Direct and inverse proportion
Direct Proportion:
In direct proportion, two quantities vary in such a way that an increase in one quantity leads to a proportionate increase in the other quantity, or a decrease in one quantity leads to a proportionate decrease in the other quantity. Mathematically,
if two variables x and y are in direct proportion, it can be represented as
x ∝ y or x = ky,
where k is the constant of proportionality.
Example:
The time taken to complete a journey is directly proportional to the distance traveled. If it takes 2 hours to travel a distance of 100 kilometers, then it would take 4 hours to travel a distance of 200 kilometers.
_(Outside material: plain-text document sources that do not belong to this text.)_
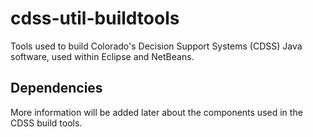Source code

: # cdss-util-buildtools #

Tools used to build Colorado's Decision Support Systems (CDSS) Java software, used within Eclipse and NetBeans.

Dependencies
------------

More information will be added later about the components used in the CDSS build tools.
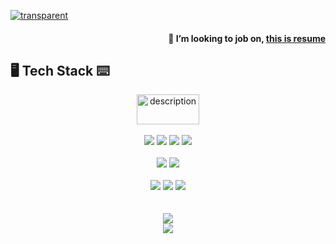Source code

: [![transparent](https://capsule-render.vercel.app/api?type=transparent&fontColor=703ee5&text=Welcome&height=150&fontSize=60&desc=Jaeminst's%20GitHub%20Profile%20&descAlignY=75&descAlign=60)](#)

<div align="right">
  <h4>
    🌱 I’m looking to job on, <a title="" href="https://jaeminst.github.io" target="_blank">this is resume</a>
  </h4>
</div>

## 🖥 Tech Stack️ ⌨  

<div align="center">
<!--   <h3>
    Langauges
  </h3> -->
  
  <img src="https://skillicons.dev/icons?i=js" alt="description" width="100" height="48" />
  
  </br>
  </br>
  
<!--   <h3>
    Tools
  </h3> -->
  
  <img src="https://img.shields.io/badge/Amazon AWS-232F3E?style=flat-square&logo=Amazon%20AWS&logoColor=white"/>
  <img src="https://img.shields.io/badge/Terraform-7B42BC?style=flat-square&logo=Terraform&logoColor=white"/>
  <img src="https://img.shields.io/badge/Docker-2496ED?style=flat-square&logo=Docker&logoColor=white"/>
  <img src="https://img.shields.io/badge/Node.js-43853D?style=flat-square&logo=Node.js&logoColor=white"/>

  </br>
  </br>
  
  <img src="https://img.shields.io/badge/MySQL-005C84?style=flat-square&logo=mysql&logoColor=white"/>
  <img src="https://img.shields.io/badge/MongoDB-4EA94B?style=flat-square&logo=mongodb&logoColor=white"/>
  
  </br>
  </br>
  
  <img src="https://img.shields.io/badge/Linux-FCC624?style=flat-square&logo=linux&logoColor=black"/>
  <img src="https://img.shields.io/badge/Shell_Script-121011?style=flat-square&logo=gnu-bash&logoColor=white"/>
  <img src="https://img.shields.io/badge/ahk-334455?style=flat-square&logo=autohotkey&logoColor=white"/>
  
  </br>
  </br>
  </br>
  
  <img src="https://github-readme-stats.vercel.app/api?username=Jaeminst&show_icons=true&theme=highcontrast"/>
  
  </br>
  
  <img src="https://hits.seeyoufarm.com/api/count/incr/badge.svg?url=https%3A%2F%2Fgithub.com%2FJaeminst&count_bg=%2379C83D&title_bg=%23555555&icon=&icon_color=%23E7E7E7&title=Visits&edge_flat=false"/>

</div>

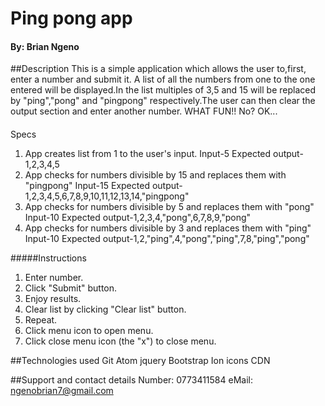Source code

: # Ping pong app
#### By: Brian Ngeno
##Description
This is a simple application which allows the user to,first, enter a number and submit it. A list of all the numbers from one to the one entered will be displayed.In the list multiples of 3,5 and 15 will be replaced by "ping","pong" and "pingpong" respectively.The user can then clear the output section and enter another number. WHAT FUN!!
No?
OK...
####
Specs
1. App creates list from 1 to the user's input.
  Input-5
  Expected output-1,2,3,4,5
2. App checks for numbers divisible by 15 and replaces them with "pingpong"
  Input-15
  Expected output-1,2,3,4,5,6,7,8,9,10,11,12,13,14,"pingpong"
3. App checks for numbers divisible by 5 and replaces them with "pong"
  Input-10
  Expected output-1,2,3,4,"pong",6,7,8,9,"pong"
4. App checks for numbers divisible by 3 and replaces them with "ping"
  Input-10
  Expected output-1,2,"ping",4,"pong","ping",7,8,"ping","pong"

#####Instructions
1. Enter number.
2. Click "Submit" button.
3. Enjoy results.
4. Clear list by clicking "Clear list" button.
5. Repeat.
6. Click menu icon to open menu.
7. Click close menu icon (the "x") to close menu.


##Technologies used
Git
Atom
jquery
Bootstrap
Ion icons CDN

##Support and contact details
Number: 0773411584
eMail: ngenobrian7@gmail.com
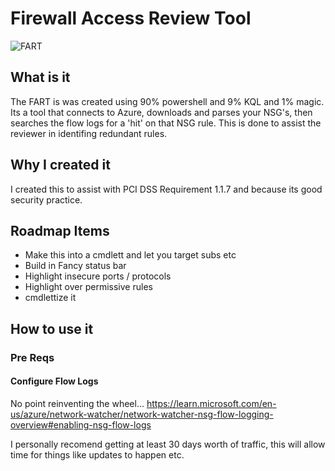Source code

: # Firewall Access Review Tool
![FART](https://github.com/NoodleStorm/FART/assets/35268084/9d84f493-b0e8-4af5-821c-9297d10c44f4)
## What is it
The FART is was created using 90% powershell and 9% KQL and 1% magic. Its a tool that connects to Azure, downloads and parses your NSG's, then searches the flow logs for a 'hit' on that NSG rule. This is done to assist the reviewer in identifing redundant rules.
## Why I created it
I created this to assist with PCI DSS Requirement 1.1.7 and because its good security practice.
## Roadmap Items
- Make this into a cmdlett and let you target subs etc
- Build in Fancy status bar
- Highlight insecure ports / protocols
- Highlight over permissive rules
- cmdlettize it
## How to use it
### Pre Reqs
#### Configure Flow Logs
No point reinventing the wheel...
https://learn.microsoft.com/en-us/azure/network-watcher/network-watcher-nsg-flow-logging-overview#enabling-nsg-flow-logs

I personally recomend getting at least 30 days worth of traffic, this will allow time for things like updates to happen etc.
Here, time (x) and distance (y) are in direct proportion.
Inverse Proportion:
In inverse proportion, two quantities vary in such a way that an increase in one quantity leads to a proportionate decrease in the other quantity, or a decrease in one quantity leads to a proportionate increase in the other quantity. Mathematically,
if two variables x and y are in inverse proportion, it can be represented as
x ∝ 1/y or xy = k,
where k is the constant of proportionality.
Example:
The speed of a car and the time taken to travel a fixed distance are inversely proportional. If a car travels a distance of 100 kilometers at a speed of 50 kilometers per hour, then it would take 2 hours. However, if the car travels at a speed of 100 kilometers per hour, then it would take only 1 hour to cover the same distance. Here, speed (x) and time (y) are in inverse proportion.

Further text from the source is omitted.